Our station was after a long downhill run from Mt Shasta, and one day a lady in a Volvo coasted into the station, just coasting, no engine. Told me her engine light came on at Weed (17 miles up the hill) and around Mt. Shasta it started making a knocking sound, so she just coasted down to us. "Here, I'll start it so you can hear it." Knock bangity bang cknock cknock--"Shut it offf!" I shouted. Now Dunsmuir, Mt. Shasta and Weed are small towns and no one there works on Volvos (at least not back then) so she had to have it towed to Redding, over 60 miles away. It is amazing how little some folks know about their cars.
But, this was a unique event, Guy pulls into the self serve from Oregon. Has a window sticker on the back, "Steam Automobile Club of America" and I'm also a member (was then), so I hand him my piano tuning card. "Where'd you get this?" he demanded. "Uh, it's just my card." "But it's got my name on it!" Now there was a co-incidence! We stayed in touch for years after that.
YOU MEAN THERE ARE TWO OF YOU!!!!!
John, I too worked at a full service station and tire center. The station had 8 pumps and the tire center had 5 large bays just for tires service, two bays for grease and oil, one wash bay, and three mechanic bays, and a retreading shop. Nothing like the smell of burning rubber on a hot summer night as the tires cooked in the molds. Did a lot of 18 wheeler 10.00x20 and I also operated one of the two a large crane trucks that we had to run heavy equipment tires for strip mines. The tires were about 8 ft high and 4 ft wide. We could only load two on our trucks at a time or we would be overloaded. The strip mines run 24/7/365 and I was always on call. This was in the late 60's and I remember the owner telling me that he could buy three mid priced cars for the cost of one of the strip mine pan tires. This place had 30-35 employees.

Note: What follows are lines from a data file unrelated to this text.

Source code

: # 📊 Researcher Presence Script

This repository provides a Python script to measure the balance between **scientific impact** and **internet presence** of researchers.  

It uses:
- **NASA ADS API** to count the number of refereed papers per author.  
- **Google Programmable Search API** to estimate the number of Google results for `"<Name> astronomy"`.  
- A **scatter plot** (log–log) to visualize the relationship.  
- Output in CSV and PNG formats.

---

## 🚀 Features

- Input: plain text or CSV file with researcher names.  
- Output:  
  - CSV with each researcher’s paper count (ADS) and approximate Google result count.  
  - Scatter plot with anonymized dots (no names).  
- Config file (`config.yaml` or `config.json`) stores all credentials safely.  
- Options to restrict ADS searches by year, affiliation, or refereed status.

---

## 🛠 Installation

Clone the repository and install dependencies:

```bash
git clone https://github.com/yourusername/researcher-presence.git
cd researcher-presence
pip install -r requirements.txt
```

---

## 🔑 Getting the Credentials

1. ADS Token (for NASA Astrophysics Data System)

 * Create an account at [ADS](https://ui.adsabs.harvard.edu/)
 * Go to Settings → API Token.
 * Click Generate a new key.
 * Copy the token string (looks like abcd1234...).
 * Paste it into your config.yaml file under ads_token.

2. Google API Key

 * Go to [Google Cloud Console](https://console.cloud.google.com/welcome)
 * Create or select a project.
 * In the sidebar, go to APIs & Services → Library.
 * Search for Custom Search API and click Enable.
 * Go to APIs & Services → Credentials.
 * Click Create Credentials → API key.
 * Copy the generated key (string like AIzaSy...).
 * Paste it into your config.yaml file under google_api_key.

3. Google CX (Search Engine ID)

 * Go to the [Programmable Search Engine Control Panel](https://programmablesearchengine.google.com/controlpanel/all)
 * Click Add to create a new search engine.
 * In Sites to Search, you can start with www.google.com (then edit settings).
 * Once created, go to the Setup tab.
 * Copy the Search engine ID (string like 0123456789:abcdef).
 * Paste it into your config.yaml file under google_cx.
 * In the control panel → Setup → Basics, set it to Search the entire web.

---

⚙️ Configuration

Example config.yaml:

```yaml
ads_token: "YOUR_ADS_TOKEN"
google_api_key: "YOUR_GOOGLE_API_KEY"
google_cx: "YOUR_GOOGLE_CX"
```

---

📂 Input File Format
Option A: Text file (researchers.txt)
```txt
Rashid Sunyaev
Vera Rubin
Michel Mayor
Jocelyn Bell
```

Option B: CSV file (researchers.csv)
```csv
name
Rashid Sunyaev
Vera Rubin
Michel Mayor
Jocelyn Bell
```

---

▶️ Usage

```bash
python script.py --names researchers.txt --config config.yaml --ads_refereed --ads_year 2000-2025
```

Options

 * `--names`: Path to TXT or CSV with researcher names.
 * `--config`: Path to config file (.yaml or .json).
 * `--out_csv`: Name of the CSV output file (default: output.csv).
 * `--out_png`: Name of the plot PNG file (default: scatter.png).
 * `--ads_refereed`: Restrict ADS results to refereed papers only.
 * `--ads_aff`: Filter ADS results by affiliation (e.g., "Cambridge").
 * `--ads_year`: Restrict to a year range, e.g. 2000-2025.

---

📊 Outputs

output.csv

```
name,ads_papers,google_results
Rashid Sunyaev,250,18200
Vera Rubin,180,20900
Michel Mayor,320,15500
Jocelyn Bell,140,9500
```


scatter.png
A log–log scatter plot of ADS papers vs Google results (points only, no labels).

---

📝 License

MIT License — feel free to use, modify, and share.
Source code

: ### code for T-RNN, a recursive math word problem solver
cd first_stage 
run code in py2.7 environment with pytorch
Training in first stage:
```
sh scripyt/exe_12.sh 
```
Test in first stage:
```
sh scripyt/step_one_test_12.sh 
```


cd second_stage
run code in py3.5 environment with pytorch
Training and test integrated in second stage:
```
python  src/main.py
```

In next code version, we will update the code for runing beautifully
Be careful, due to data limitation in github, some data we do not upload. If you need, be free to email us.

Wayne, not anymore, The other David Dewey was much older than I and would be over 110 now, if he were still around--We had different middle names, his was Warren, which is a common name in the Dewey line; I would have had an Uncle Warren, but he died from a shotgun accident when he was 12. Must have been a clever guy, as I have a small cabinet that he built, very nice work & all hardwoods.
HOWEVER,in Chico, 22 miles away from me there is another David & Linda Dewey! We haven't met yet, but need to!
Bwahah hah hah---You Vill Be Assimilated!
David D, I was named after my father, and therefore am Wayne Francis Sheldon II. Not junior. Not 2. Roman numeral II. Considered to be very unusual. After 2, three and above are usually Roman numerals, but rarely is two done as a roman numeral for people's names.
Quite a few years ago, there was a snafu with an insurance company. Seems there was this fellow in Maine named Wayne Francis Sheldon II. The insurance company would not tell me what it was about. But I had to swear that I had never been in Maine and had not in any way taken out an insurance policy in Maine. Very strange.
Back onto Texaco and their commercials and slogans.
Anybody else remember the commercials where the well uniformed attendants sang to Jack Benny (to the tune of "Bill Baily"):
"Won't you fill up, Jack Benny, won't you fill up?"
(Another line I don't remember enough words of?)
(Jack Benny replies: "I'll take a gallon!"